How to make a pyspark job properly parallelizable on multiple nodes and avoid memory issues?

910 views Asked by At

I am currently working on a PySpark job (Spark 2.2.0) which intends to train a Latent Dirichlet Allocation model based on a set of documents. Input documents are provided as a CSV file located on Google Cloud Storage.

The following code successfully ran on a single node Google Cloud Dataproc cluster (4vCPUs / 15GB of memory) with a small subset of documents (~6500), a low number of topics to generate (10) and a low number of iterations (100). However, other attempts with a larger set of documents or higher values for either the number of topics or number of iterations quickly led to memory issues and job failures.

Also, when submitting this job to a 4 nodes cluster, I could see that only one worker node was actually working (30% CPU usage), letting me think that the code is not properly optimized for parallel processing.

Code

conf = pyspark.SparkConf().setAppName("lda-training")
spark = SparkSession.builder.config(conf=conf).getOrCreate()

# CSV schema declaration
csv_schema = StructType([StructField("doc_id", StringType(), True),  # id of the document
                         StructField("cleaned_content", StringType(), True)])  # cleaned text content (used for LDA)

# Step 1: Load CSV
doc_df = spark.read.csv(path="gs://...", encoding="UTF-8", schema=csv_schema)

print("{} document(s) loaded".format(doc_df.count()))
# This prints "25000 document(s) loaded"

print("{} partitions".format(doc_df.rdd.getNumPartitions()))
# This prints "1"

# Step 2: Extracting words
extract_words = functions.udf(lambda row: split_row(row), ArrayType(StringType()))
doc_df = doc_df.withColumn("words", extract_words(doc_df["cleaned_content"]))

# Step 3: Generate count vectors (BOW) for each document
count_vectorizer = CountVectorizer(inputCol="words", outputCol="features")
vectorizer_model = count_vectorizer.fit(doc_df)
dataset = vectorizer_model.transform(doc_df)

# Instantiate LDA model
lda = LDA(k=100,  # number of topics
          optimizer="online", # 'online' or 'em'
          maxIter=100,
          featuresCol="features",
          topicConcentration=0.01,  # beta
          optimizeDocConcentration=True,  # alpha
          learningOffset=2.0,
          learningDecay=0.8,
          checkpointInterval=10,
          keepLastCheckpoint=True)

# Step 4: Train LDA model on corpus (this is the long part of the job)
lda_model = lda.fit(dataset)

# Save LDA model to Cloud Storage
lda_model.write().overwrite().save("gs://...")

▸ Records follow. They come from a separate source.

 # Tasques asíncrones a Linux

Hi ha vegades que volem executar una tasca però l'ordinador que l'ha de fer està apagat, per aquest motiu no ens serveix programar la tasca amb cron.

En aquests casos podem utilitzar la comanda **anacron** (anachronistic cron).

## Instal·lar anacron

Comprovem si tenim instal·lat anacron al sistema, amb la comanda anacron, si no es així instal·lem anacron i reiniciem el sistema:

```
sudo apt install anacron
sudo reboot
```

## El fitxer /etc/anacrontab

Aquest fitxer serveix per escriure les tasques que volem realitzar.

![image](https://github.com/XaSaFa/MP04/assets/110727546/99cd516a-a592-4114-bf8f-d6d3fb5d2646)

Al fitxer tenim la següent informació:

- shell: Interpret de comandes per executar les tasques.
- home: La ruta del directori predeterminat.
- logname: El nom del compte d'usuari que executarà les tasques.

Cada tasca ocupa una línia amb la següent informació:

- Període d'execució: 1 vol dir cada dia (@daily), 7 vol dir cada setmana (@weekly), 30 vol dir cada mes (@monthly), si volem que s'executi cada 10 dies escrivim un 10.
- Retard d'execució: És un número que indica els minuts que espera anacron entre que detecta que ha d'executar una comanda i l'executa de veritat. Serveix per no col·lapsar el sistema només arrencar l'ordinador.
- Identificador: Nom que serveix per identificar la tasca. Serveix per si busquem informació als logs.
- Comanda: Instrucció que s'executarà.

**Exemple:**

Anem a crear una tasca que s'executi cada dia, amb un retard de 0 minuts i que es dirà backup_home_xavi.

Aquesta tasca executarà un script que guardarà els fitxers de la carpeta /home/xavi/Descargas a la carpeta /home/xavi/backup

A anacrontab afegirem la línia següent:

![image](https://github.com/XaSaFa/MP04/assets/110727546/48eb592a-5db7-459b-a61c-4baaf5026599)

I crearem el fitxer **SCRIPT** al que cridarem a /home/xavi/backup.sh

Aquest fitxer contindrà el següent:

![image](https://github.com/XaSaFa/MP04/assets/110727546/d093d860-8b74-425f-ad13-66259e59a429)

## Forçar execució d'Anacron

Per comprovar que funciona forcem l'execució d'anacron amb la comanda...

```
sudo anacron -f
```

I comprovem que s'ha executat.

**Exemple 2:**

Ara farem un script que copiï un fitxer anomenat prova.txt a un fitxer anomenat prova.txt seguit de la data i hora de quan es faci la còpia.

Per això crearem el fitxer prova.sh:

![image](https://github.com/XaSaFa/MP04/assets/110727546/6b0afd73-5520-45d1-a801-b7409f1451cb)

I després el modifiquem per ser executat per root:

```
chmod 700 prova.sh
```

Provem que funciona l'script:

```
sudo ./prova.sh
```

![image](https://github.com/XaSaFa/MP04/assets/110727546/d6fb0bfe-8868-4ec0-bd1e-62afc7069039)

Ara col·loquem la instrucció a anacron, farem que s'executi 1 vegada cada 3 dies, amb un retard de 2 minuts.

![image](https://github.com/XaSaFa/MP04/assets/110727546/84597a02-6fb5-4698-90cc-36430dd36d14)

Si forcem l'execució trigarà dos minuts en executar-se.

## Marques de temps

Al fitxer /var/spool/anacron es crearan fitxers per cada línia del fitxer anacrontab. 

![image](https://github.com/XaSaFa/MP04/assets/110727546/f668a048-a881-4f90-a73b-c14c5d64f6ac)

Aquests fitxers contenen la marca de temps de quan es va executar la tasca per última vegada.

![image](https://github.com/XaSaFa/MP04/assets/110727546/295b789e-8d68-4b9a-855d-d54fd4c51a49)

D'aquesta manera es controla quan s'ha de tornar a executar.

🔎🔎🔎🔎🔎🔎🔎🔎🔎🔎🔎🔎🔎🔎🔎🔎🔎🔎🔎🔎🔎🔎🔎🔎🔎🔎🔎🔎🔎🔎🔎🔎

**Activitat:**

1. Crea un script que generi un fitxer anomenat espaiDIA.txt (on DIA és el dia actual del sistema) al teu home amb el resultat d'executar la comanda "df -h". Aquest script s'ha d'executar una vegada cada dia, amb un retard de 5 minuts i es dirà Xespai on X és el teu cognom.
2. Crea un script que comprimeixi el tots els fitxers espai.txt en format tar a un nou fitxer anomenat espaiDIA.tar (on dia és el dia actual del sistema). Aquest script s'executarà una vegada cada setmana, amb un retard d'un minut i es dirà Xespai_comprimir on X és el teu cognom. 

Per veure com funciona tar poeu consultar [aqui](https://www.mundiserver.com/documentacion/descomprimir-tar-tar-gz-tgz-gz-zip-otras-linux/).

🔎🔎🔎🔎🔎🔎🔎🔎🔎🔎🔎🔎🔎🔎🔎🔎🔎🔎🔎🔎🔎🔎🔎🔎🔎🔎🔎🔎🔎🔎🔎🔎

Bellow are examples of warning and error messages that have been encountered:

WARN org.apache.spark.scheduler.TaskSetManager: Stage 7 contains a task of very large size (3791 KB). The maximum recommended task size is 100 KB.
WARN org.apache.spark.scheduler.TaskSetManager: Stage 612 contains a task of very large size (142292 KB). The maximum recommended task size is 100 KB.
WARN org.apache.spark.scheduler.cluster.YarnSchedulerBackend$YarnSchedulerEndpoint: Container killed by YARN for exceeding memory limits. 6.1 GB of 6 GB physical memory used. Consider boosting spark.yarn.executor.memoryOverhead.
WARN org.apache.spark.scheduler.TaskSetManager: Lost task 0.0 in stage 303.0 (TID 302, cluster-lda-w-1.c.cognitive-search-engine-dev.internal, executor 3): ExecutorLostFailure (executor 3 exited caused by one of the running tasks) Reason: Container killed by YARN for exceeding memory limits. 6.1 GB of 6 GB physical memory used. Consider boosting spark.yarn.executor.memoryOverhead.
ERROR org.apache.spark.scheduler.cluster.YarnScheduler: Lost executor 3 on cluster-lda-w-1.c.cognitive-search-engine-dev.internal: Container killed by YARN for exceeding memory limits. 6.1 GB of 6 GB physical memory used. Consider boosting spark.yarn.executor.memoryOverhead.

Questions

  • Is there any optimization that can be done to the code itself to ensure its scalability?
  • How can we make Spark distribute the job across all worker nodes and hopefully avoid memory issues?
1

There are 1 answers

1
Dennis Huo On BEST ANSWER

If your input data size is small even if your pipeline ends up doing dense computation on the small data, then size-based partitioning will lead to too few partitions for scalability. Since your getNumPartitions() prints 1, this indicates that Spark will use at most 1 executor core to process that data, which is why you're only seeing one worker node working.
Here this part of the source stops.